Geoff Cameron: Yeah, definitely. I mean, how many players from Honduras are playing in MLS? How many players from Jamaica are playing in MLS? Same thing with players from Guatemala. MLS is growing stronger and stronger. I know the league is doing everything in their power to keep American players from leaving and going to Europe. But I think, eventually, MLS is going to need to start taking better care of American players.

NEST: Taking what you’ve said above into consideration – if you were MLS commissioner, what would you do to help the American player thrive here?

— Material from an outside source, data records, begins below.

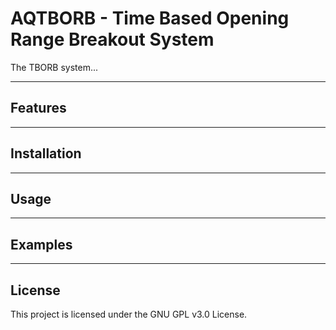 # AQTBORB - Time Based Opening Range Breakout System

The TBORB system...

---

## Features


---

## Installation

 
---

## Usage


---
## Examples


---

## License

This project is licensed under the GNU GPL v3.0 License.
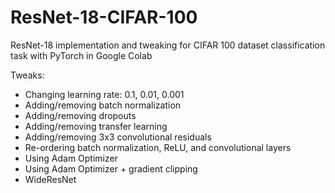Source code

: # ResNet-18-CIFAR-100
ResNet-18 implementation and tweaking for CIFAR 100 dataset classification task with PyTorch in Google Colab

Tweaks:
- Changing learning rate: 0.1, 0.01, 0.001
- Adding/removing batch normalization
- Adding/removing dropouts
- Adding/removing transfer learning
- Adding/removing 3x3 convolutional residuals
- Re-ordering batch normalization, ReLU, and convolutional layers
- Using Adam Optimizer
- Using Adam Optimizer + gradient clipping
- WideResNet
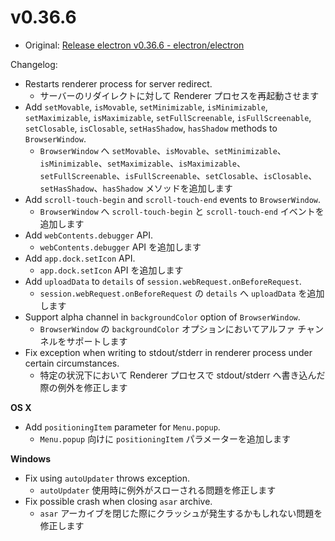 # v0.36.6

- Original: [Release electron v0.36.6 - electron/electron](https://github.com/electron/electron/releases/tag/v0.36.6)

Changelog:

- Restarts renderer process for server redirect.
  - サーバーのリダイレクトに対して Renderer プロセスを再起動させます
- Add `setMovable`, `isMovable`, `setMinimizable`, `isMinimizable`, `setMaximizable`, `isMaximizable`, `setFullScreenable`, `isFullScreenable`, `setClosable`, `isClosable`, `setHasShadow`, `hasShadow` methods to `BrowserWindow`.
  - `BrowserWindow` へ `setMovable`、`isMovable`、`setMinimizable`、`isMinimizable`、`setMaximizable`、`isMaximizable`、`setFullScreenable`、`isFullScreenable`、`setClosable`、`isClosable`、`setHasShadow`、`hasShadow` メソッドを追加します
- Add `scroll-touch-begin` and `scroll-touch-end` events to `BrowserWindow`.
  - `BrowserWindow` へ `scroll-touch-begin` と `scroll-touch-end` イベントを追加します
- Add `webContents.debugger` API.
  - `webContents.debugger` API を追加します
- Add `app.dock.setIcon` API.
  - `app.dock.setIcon` API を追加します
- Add `uploadData` to `details` of `session.webRequest.onBeforeRequest`.
  - `session.webRequest.onBeforeRequest` の `details` へ `uploadData` を追加します
- Support alpha channel in `backgroundColor` option of `BrowserWindow`.
  - `BrowserWindow` の `backgroundColor` オプションにおいてアルファ チャンネルをサポートします
- Fix exception when writing to stdout/stderr in renderer process under certain circumstances.
  - 特定の状況下において Renderer プロセスで stdout/stderr へ書き込んだ際の例外を修正します

**OS X**

- Add `positioningItem` parameter for `Menu.popup`.
  - `Menu.popup` 向けに `positioningItem` パラメーターを追加します

**Windows**

- Fix using `autoUpdater` throws exception.
  - `autoUpdater` 使用時に例外がスローされる問題を修正します
- Fix possible crash when closing `asar` archive.
  - `asar` アーカイブを閉じた際にクラッシュが発生するかもしれない問題を修正します
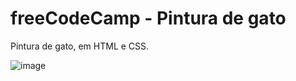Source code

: # freeCodeCamp - Pintura de gato

Pintura de gato, em HTML e CSS.

![image](https://github.com/wendhausenn/freeCodeCamp-Pintura-de-gato/assets/127610393/674b8c1f-2fc9-437c-b484-43fed70a0d3c)
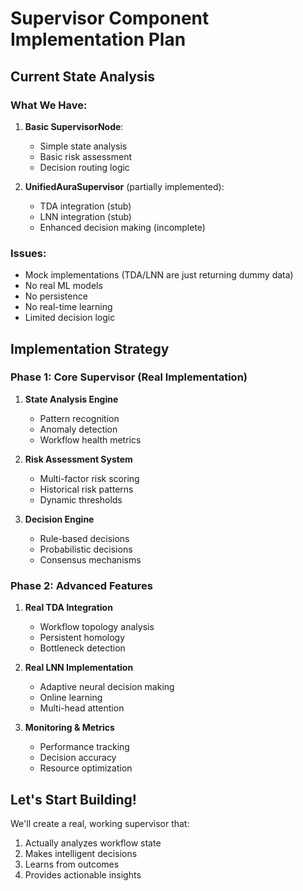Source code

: # Supervisor Component Implementation Plan

## Current State Analysis

### What We Have:
1. **Basic SupervisorNode**: 
   - Simple state analysis
   - Basic risk assessment
   - Decision routing logic
   
2. **UnifiedAuraSupervisor** (partially implemented):
   - TDA integration (stub)
   - LNN integration (stub)
   - Enhanced decision making (incomplete)

### Issues:
- Mock implementations (TDA/LNN are just returning dummy data)
- No real ML models
- No persistence
- No real-time learning
- Limited decision logic

## Implementation Strategy

### Phase 1: Core Supervisor (Real Implementation)
1. **State Analysis Engine**
   - Pattern recognition
   - Anomaly detection
   - Workflow health metrics

2. **Risk Assessment System**
   - Multi-factor risk scoring
   - Historical risk patterns
   - Dynamic thresholds

3. **Decision Engine**
   - Rule-based decisions
   - Probabilistic decisions
   - Consensus mechanisms

### Phase 2: Advanced Features
1. **Real TDA Integration**
   - Workflow topology analysis
   - Persistent homology
   - Bottleneck detection

2. **Real LNN Implementation**
   - Adaptive neural decision making
   - Online learning
   - Multi-head attention

3. **Monitoring & Metrics**
   - Performance tracking
   - Decision accuracy
   - Resource optimization

## Let's Start Building!

We'll create a real, working supervisor that:
1. Actually analyzes workflow state
2. Makes intelligent decisions
3. Learns from outcomes
4. Provides actionable insights
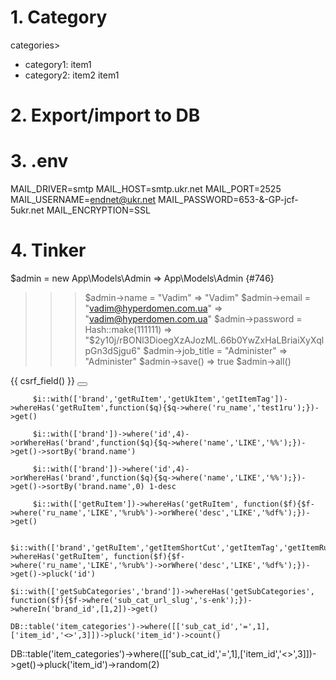 # 1. Category
categories>
  - category1: item1
  - category2: item2
               item1

# 2. Export/import to DB

# 3. .env
MAIL_DRIVER=smtp
MAIL_HOST=smtp.ukr.net
MAIL_PORT=2525
MAIL_USERNAME=endnet@ukr.net
MAIL_PASSWORD=653-&-GP-jcf-5ukr.net
MAIL_ENCRYPTION=SSL

# 4. Tinker
$admin = new App\Models\Admin
=> App\Models\Admin {#746}
>>> $admin->name = "Vadim"
=> "Vadim"
>>> $admin->email = "vadim@hyperdomen.com.ua"
=> "vadim@hyperdomen.com.ua"
$admin->password = Hash::make(111111)
=> "$2y$10$j/rBONl3DioegXzAJozML.66b0YwZxHaLBriaiXyXqlpGn3dSjgu6"
>>> $admin->job_title = "Administer"
=> "Administer"
>>> $admin->save()
=> true
>>> $admin->all()
<form method="post" action="{{ route('subcategory.destroy',$subcat->id) }}"
                                  class="form-inline justify-content-end">
                                {{ csrf_field() }}
                                <input name="_method" type="hidden" value="DELETE">
                                <button class="btn btn-secondary" type="submit" onclick="return confirm('Ви впевнені?')">
                                    <i class="fas fa-trash-alt"></i>
                                </button>
                                <a href="{{route('subcategory.edit',$subcat->id)}}"
                                   class="btn btn-warning change-category ml-1">
                                    <i class="fas fa-pencil-alt"></i></a>
                            </form>
                            
                            
         $i::with(['brand','getRuItem','getUkItem','getItemTag'])->whereHas('getRuItem',function($q){$q->where('ru_name','test1ru');})->get()
         
         $i::with(['brand'])->where('id',4)->orWhereHas('brand',function($q){$q->where('name','LIKE','%%');})->get()->sortBy('brand.name')
         
         $i::with(['brand'])->where('id',4)->orWhereHas('brand',function($q){$q->where('name','LIKE','%%');})->get()->sortBy('brand.name',0) 1-desc
         
         $i::with(['getRuItem'])->whereHas('getRuItem', function($f){$f->where('ru_name','LIKE','%rub%')->orWhere('desc','LIKE','%df%');})->get()
         
         $i::with(['brand','getRuItem','getItemShortCut','getItemTag','getItemRuTagName'])->whereHas('getRuItem', function($f){$f->where('ru_name','LIKE','%rub%')->orWhere('desc','LIKE','%df%');})->get()->pluck('id')

    $i::with(['getSubCategories','brand'])->whereHas('getSubCategories', function($f){$f->where('sub_cat_url_slug','s-enk');})->whereIn('brand_id',[1,2])->get()
    
    DB::table('item_categories')->where([['sub_cat_id','=',1],['item_id','<>',3]])->pluck('item_id')->count()

DB::table('item_categories')->where([['sub_cat_id','=',1],['item_id','<>',3]])->get()->pluck('item_id')->random(2)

Geoff: The biggest thing is you have guys like Carlos Bocanegra (who just signed with Chivas USA), or Clarence Goodson, who just re-signed with San Jose – you look at guys like those who’ve played overseas, whether it’s Denmark or England, and those guys have experience. Then you look at guys from, say, Scandinavia, they come here and they get a big contract right off the bat, whereas in MLS, you’re guaranteed a small contract at the beginning and you have to work your way up. And it’s not for like a short period, it’s a long time, like three or four years, because the club re-signs you at the end of every year. So it’s almost like you have to sign two contracts before you can get your biggest one. Overseas, you’re playing in first or second division in another league and, yeah, it’s not as big as or as good as the MLS. But, they’re getting paid a lot more money than MLS players are.

I think that sooner or later, the good American players need to get paid better salaries to keep them there and so they want to stay there, too. I mean, why wouldn’t you want to stay in MLS? The only reason why I left is because I’ve always wanted to play in Europe. It was my dream since I was a little kid. At the end of my career, I didn’t want to think “Coulda, Woulda, Shoulda,” and ask myself whether I was ever good enough to play in the EPL. I didn’t want to have any regrets.

At the end of my career, yeah, I’d like to come back to MLS and play. Maybe come back to Boston and play or go back to wherever Dom (Kinnear) is coaching and play for him. But I always wanted to go over there and play. But now you get these kids, and they’re all growing up and watching MLS, and they’re thinking to themselves, “Yeah, I want to play in MLS someday,” instead of looking abroad and saying, “I want to play for those teams.” So from that perspective, MLS has to start taking care of American players a little bit more.

NEST: We started off talking about your experience in the EPL, then moved on to the U.S. National Team and briefly touched upon MLS. But one thing I wanted to ask you that you probably don’t get too many questions on is your time playing right here in New England, and specifically for East Providence Sports, a local amateur team in Rhode Island, before you were drafted by Houston in 2008. What was it like playing right in your backyard, and playing with a lot of the friends you grew up with?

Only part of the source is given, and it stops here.